_Work task_. Only these lines of the data below are wanted: the one with "a été introduit", the one with "Pour l'analyse lexicale", and any lines between them, each repeated exactly.

_Data_.
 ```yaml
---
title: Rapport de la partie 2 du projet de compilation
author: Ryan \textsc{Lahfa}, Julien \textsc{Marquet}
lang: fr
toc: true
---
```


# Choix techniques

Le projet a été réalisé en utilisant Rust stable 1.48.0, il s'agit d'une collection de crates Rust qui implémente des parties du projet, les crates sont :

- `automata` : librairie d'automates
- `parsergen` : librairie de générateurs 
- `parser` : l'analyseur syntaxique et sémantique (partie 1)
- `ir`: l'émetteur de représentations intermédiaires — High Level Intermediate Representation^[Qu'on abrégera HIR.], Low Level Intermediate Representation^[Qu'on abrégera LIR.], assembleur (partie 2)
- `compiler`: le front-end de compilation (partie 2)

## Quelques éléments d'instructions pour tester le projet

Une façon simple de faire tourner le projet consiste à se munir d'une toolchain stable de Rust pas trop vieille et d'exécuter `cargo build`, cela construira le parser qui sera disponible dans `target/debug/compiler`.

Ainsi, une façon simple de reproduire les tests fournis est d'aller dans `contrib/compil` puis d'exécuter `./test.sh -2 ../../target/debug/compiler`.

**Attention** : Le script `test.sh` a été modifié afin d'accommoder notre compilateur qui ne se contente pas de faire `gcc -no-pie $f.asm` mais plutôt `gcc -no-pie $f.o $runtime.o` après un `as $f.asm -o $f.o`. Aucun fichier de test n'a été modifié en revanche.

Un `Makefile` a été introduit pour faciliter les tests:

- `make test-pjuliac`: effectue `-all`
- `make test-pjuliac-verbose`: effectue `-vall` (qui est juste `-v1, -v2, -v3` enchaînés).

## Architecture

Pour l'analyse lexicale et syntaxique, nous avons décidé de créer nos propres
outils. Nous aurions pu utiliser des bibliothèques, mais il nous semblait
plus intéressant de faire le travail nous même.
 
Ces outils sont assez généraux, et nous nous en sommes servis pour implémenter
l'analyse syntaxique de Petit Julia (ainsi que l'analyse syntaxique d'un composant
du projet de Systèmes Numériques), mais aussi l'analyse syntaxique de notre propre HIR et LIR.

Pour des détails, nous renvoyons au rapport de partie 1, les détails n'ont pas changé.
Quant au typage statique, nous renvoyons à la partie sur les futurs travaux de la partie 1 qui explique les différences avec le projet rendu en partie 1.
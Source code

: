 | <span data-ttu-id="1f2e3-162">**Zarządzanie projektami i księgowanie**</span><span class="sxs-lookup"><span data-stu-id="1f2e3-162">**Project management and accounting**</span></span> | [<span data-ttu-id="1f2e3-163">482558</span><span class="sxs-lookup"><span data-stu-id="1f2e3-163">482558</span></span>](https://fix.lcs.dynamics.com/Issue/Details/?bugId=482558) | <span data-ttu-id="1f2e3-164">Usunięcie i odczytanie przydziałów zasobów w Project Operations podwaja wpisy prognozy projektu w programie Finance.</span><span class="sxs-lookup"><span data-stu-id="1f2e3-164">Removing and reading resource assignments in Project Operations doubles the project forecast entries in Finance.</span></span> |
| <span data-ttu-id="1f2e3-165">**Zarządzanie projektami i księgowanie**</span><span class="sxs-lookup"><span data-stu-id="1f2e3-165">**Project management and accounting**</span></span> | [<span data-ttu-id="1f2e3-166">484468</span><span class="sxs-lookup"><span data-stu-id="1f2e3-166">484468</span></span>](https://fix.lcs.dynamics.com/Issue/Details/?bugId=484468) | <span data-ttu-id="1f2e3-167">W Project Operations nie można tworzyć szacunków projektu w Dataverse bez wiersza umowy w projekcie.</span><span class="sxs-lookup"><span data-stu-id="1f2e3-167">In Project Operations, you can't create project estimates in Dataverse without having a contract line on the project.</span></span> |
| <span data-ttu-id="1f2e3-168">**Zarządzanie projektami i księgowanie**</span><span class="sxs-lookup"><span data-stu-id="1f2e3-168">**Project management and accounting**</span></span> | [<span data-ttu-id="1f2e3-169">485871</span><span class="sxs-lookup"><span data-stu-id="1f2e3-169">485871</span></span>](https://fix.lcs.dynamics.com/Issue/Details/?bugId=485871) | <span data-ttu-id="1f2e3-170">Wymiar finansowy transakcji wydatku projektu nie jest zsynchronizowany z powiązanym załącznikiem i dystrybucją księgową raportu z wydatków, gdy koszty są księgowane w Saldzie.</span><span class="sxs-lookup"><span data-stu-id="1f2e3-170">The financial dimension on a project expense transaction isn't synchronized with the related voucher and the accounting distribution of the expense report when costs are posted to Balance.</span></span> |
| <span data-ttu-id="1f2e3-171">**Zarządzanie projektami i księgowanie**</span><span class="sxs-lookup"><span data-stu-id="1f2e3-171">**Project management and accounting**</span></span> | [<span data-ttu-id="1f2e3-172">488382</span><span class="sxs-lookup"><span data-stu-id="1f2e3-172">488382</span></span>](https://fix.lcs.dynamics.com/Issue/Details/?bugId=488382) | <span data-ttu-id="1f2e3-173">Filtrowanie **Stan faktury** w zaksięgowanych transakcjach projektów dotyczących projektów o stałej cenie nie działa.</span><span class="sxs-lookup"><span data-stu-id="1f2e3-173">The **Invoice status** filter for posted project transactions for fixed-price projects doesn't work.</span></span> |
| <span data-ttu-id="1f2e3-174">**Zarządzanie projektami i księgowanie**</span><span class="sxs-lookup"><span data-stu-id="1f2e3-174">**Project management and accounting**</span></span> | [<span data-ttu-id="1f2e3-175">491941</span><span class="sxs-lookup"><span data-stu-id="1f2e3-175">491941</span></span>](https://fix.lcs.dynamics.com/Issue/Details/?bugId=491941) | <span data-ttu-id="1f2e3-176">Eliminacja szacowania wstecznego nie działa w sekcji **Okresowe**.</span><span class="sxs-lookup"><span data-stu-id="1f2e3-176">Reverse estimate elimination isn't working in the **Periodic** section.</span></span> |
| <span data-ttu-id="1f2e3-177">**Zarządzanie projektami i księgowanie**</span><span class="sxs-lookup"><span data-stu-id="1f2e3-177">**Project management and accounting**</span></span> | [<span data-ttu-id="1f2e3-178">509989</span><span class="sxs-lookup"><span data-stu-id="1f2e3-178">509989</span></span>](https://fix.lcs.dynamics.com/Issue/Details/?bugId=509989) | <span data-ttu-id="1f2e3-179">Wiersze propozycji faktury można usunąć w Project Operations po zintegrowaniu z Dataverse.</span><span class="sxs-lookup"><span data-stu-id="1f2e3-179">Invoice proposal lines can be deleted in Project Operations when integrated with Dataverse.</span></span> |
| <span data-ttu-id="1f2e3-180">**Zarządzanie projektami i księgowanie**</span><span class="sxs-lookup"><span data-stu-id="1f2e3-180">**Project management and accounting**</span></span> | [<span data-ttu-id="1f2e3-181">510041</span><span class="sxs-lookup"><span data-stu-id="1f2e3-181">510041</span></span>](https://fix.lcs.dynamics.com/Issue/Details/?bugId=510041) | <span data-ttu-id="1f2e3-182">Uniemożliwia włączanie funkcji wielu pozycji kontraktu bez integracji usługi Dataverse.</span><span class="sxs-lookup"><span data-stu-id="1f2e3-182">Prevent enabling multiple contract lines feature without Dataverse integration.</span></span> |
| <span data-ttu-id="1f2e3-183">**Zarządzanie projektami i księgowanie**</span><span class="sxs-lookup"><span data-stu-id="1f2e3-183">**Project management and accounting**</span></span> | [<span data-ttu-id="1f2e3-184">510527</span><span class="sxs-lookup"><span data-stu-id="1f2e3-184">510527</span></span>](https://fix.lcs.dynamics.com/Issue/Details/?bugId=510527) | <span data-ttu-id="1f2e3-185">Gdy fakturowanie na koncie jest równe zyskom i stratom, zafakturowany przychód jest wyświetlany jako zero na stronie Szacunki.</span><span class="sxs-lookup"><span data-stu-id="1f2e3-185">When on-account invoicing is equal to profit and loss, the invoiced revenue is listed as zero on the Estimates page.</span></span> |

_Problem solution_.
Un `Makefile` a été introduit pour faciliter les tests:

- `make test-pjuliac`: effectue `-all`
- `make test-pjuliac-verbose`: effectue `-vall` (qui est juste `-v1, -v2, -v3` enchaînés).

## Architecture

Pour l'analyse lexicale et syntaxique, nous avons décidé de créer nos propres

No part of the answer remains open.